# What to do
In the entries below, find the lines that contain the word "International" and copy them.

*** Material for the task ***

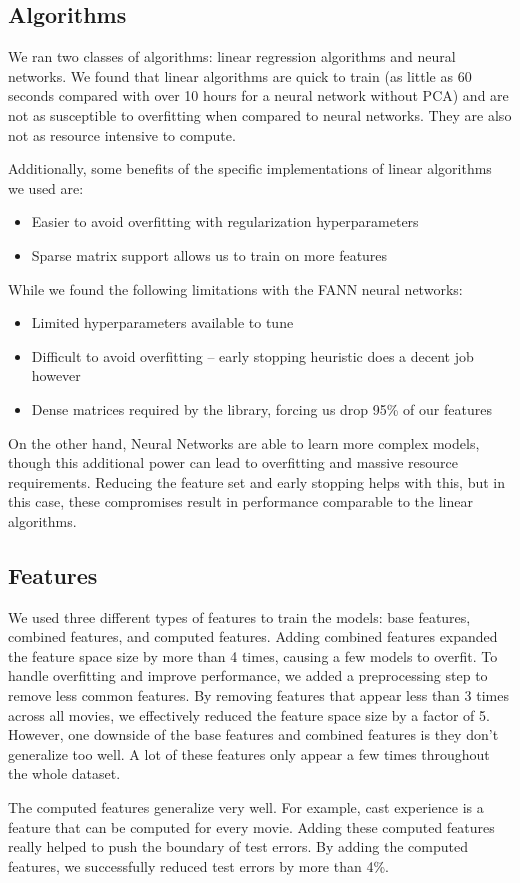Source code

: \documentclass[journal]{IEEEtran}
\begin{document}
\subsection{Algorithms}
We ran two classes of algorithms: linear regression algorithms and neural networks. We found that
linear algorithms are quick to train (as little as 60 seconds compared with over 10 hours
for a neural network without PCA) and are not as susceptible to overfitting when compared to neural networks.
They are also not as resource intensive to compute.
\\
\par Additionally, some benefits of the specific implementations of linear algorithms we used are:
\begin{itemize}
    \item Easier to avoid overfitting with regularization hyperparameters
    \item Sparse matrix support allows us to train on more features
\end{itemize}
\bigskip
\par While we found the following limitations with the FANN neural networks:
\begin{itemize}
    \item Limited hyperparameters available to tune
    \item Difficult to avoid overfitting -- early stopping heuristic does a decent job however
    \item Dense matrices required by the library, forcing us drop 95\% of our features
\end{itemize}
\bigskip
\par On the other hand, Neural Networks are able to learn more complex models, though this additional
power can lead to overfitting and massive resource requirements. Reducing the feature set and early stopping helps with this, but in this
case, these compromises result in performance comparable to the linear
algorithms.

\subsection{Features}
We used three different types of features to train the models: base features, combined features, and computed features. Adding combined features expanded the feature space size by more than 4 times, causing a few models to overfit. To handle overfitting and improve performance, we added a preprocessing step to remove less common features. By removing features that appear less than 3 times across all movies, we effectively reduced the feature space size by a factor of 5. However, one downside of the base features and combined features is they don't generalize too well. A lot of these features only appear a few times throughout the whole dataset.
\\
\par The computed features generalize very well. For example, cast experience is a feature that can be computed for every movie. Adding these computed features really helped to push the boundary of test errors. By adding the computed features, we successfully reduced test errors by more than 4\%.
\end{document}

*** End of Material for the task ***
*** Material for the task ***

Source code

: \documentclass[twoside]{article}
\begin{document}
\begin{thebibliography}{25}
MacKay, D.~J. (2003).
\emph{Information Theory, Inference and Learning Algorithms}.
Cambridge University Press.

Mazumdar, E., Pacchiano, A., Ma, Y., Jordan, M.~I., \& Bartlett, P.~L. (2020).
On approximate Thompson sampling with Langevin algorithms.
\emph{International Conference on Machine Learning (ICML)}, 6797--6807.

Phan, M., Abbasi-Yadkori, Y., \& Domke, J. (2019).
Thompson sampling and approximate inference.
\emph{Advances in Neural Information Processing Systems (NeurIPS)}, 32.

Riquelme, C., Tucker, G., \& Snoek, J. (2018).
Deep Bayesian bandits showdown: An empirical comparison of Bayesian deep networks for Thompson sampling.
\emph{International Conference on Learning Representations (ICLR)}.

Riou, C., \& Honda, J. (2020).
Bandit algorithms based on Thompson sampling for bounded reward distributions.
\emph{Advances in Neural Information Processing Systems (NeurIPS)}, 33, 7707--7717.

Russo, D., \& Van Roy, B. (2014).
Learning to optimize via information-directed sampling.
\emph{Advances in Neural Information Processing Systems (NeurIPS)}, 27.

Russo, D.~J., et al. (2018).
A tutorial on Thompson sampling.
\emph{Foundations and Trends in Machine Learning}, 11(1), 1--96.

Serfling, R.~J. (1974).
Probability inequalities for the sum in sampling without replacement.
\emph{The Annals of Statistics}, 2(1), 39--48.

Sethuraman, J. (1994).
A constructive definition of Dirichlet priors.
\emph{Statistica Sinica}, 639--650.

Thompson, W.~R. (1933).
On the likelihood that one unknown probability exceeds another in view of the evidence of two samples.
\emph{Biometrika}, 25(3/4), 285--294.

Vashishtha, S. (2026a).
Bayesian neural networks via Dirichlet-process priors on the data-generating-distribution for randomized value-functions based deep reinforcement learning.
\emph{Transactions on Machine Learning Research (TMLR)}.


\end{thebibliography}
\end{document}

*** End of Material for the task ***

# Output below
\emph{International Conference on Machine Learning (ICML)}, 6797--6807.
\emph{International Conference on Learning Representations (ICLR)}.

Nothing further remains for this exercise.